→ **Dataset records**
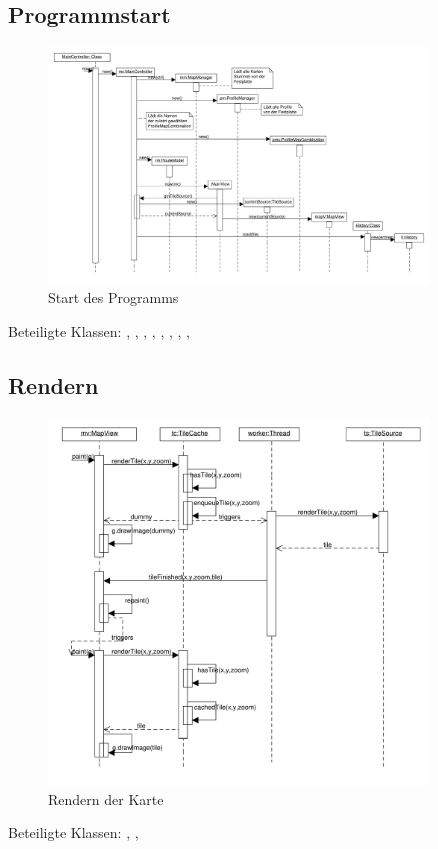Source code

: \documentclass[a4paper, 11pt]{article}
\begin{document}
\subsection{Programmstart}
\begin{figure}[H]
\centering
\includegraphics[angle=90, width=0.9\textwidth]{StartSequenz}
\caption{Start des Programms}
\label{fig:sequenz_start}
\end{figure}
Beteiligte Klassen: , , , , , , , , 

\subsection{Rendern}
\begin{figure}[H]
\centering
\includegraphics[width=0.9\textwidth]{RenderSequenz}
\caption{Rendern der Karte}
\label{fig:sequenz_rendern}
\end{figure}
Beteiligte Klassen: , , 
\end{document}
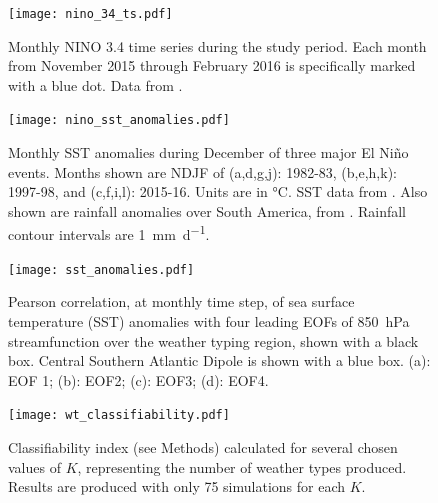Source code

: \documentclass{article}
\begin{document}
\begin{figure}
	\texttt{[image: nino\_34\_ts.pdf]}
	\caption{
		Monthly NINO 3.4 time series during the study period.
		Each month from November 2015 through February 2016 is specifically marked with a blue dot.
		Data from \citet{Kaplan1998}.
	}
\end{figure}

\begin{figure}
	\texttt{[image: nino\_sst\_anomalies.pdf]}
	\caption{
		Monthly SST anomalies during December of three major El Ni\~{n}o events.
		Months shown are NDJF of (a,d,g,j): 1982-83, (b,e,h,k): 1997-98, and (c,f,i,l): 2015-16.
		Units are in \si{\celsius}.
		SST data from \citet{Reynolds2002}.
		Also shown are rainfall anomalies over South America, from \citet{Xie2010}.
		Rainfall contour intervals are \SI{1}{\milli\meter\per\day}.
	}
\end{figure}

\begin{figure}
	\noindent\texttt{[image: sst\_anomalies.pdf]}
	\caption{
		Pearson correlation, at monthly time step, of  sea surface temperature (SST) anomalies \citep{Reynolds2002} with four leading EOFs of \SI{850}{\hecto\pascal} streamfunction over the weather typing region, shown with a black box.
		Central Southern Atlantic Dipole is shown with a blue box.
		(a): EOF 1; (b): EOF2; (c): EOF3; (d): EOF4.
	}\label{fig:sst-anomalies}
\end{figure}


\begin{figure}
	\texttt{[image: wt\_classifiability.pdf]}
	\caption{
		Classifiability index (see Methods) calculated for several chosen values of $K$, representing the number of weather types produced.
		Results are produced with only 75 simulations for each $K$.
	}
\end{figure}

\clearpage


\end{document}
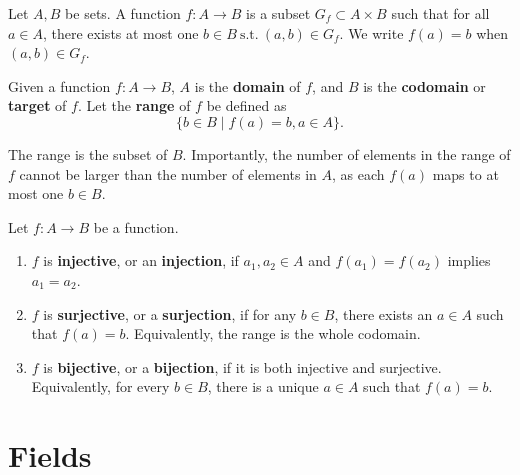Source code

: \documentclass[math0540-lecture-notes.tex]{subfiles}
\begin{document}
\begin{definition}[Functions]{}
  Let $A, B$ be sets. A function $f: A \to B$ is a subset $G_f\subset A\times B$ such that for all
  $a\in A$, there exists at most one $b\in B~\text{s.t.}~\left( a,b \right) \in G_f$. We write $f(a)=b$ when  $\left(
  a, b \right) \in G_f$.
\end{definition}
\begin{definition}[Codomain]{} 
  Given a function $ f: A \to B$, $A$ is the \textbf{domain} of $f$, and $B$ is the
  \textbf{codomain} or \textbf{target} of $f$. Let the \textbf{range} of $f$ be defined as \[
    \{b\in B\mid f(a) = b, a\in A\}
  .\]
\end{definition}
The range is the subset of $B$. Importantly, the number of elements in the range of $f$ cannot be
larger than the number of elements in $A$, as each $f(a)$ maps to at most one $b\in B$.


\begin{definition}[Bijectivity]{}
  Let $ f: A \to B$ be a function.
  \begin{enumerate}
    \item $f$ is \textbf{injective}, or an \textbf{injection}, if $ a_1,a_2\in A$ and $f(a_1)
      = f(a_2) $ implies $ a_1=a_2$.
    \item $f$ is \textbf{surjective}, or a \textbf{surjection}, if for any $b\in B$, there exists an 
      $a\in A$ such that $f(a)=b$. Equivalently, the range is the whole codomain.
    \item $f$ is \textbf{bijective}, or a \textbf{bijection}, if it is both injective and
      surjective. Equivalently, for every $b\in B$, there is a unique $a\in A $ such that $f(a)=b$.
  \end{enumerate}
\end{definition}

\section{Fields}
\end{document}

→ **Exercise description**
Should there be pictures in the data, leave them out and return the rest exactly.

→ **Answer box**
Source code

: \documentclass[a4paper, 11pt]{article}
\begin{document}
\subsection{Programmstart}
\begin{figure}[H]
\centering
\includegraphics[angle=90, width=0.9\textwidth]{StartSequenz}
\caption{Start des Programms}
\label{fig:sequenz_start}
\end{figure}
Beteiligte Klassen: , , , , , , , , 

\subsection{Rendern}
\begin{figure}[H]
\centering
\includegraphics[width=0.9\textwidth]{RenderSequenz}
\caption{Rendern der Karte}
\label{fig:sequenz_rendern}
\end{figure}
Beteiligte Klassen: , , 
\end{document}
Source code

: \documentclass{article}
\begin{document}
\begin{figure}
	\texttt{[image: nino\_34\_ts.pdf]}
	\caption{
		Monthly NINO 3.4 time series during the study period.
		Each month from November 2015 through February 2016 is specifically marked with a blue dot.
		Data from \citet{Kaplan1998}.
	}
\end{figure}

\begin{figure}
	\texttt{[image: nino\_sst\_anomalies.pdf]}
	\caption{
		Monthly SST anomalies during December of three major El Ni\~{n}o events.
		Months shown are NDJF of (a,d,g,j): 1982-83, (b,e,h,k): 1997-98, and (c,f,i,l): 2015-16.
		Units are in \si{\celsius}.
		SST data from \citet{Reynolds2002}.
		Also shown are rainfall anomalies over South America, from \citet{Xie2010}.
		Rainfall contour intervals are \SI{1}{\milli\meter\per\day}.
	}
\end{figure}

\begin{figure}
	\noindent\texttt{[image: sst\_anomalies.pdf]}
	\caption{
		Pearson correlation, at monthly time step, of  sea surface temperature (SST) anomalies \citep{Reynolds2002} with four leading EOFs of \SI{850}{\hecto\pascal} streamfunction over the weather typing region, shown with a black box.
		Central Southern Atlantic Dipole is shown with a blue box.
		(a): EOF 1; (b): EOF2; (c): EOF3; (d): EOF4.
	}\label{fig:sst-anomalies}
\end{figure}


\begin{figure}
	\texttt{[image: wt\_classifiability.pdf]}
	\caption{
		Classifiability index (see Methods) calculated for several chosen values of $K$, representing the number of weather types produced.
		Results are produced with only 75 simulations for each $K$.
	}
\end{figure}

\clearpage


\end{document}
Source code

: \documentclass[math0540-lecture-notes.tex]{subfiles}
\begin{document}
\begin{definition}[Functions]{}
  Let $A, B$ be sets. A function $f: A \to B$ is a subset $G_f\subset A\times B$ such that for all
  $a\in A$, there exists at most one $b\in B~\text{s.t.}~\left( a,b \right) \in G_f$. We write $f(a)=b$ when  $\left(
  a, b \right) \in G_f$.
\end{definition}
\begin{definition}[Codomain]{} 
  Given a function $ f: A \to B$, $A$ is the \textbf{domain} of $f$, and $B$ is the
  \textbf{codomain} or \textbf{target} of $f$. Let the \textbf{range} of $f$ be defined as \[
    \{b\in B\mid f(a) = b, a\in A\}
  .\]
\end{definition}
The range is the subset of $B$. Importantly, the number of elements in the range of $f$ cannot be
larger than the number of elements in $A$, as each $f(a)$ maps to at most one $b\in B$.


\begin{definition}[Bijectivity]{}
  Let $ f: A \to B$ be a function.
  \begin{enumerate}
    \item $f$ is \textbf{injective}, or an \textbf{injection}, if $ a_1,a_2\in A$ and $f(a_1)
      = f(a_2) $ implies $ a_1=a_2$.
    \item $f$ is \textbf{surjective}, or a \textbf{surjection}, if for any $b\in B$, there exists an 
      $a\in A$ such that $f(a)=b$. Equivalently, the range is the whole codomain.
    \item $f$ is \textbf{bijective}, or a \textbf{bijection}, if it is both injective and
      surjective. Equivalently, for every $b\in B$, there is a unique $a\in A $ such that $f(a)=b$.
  \end{enumerate}
\end{definition}

\section{Fields}
\end{document}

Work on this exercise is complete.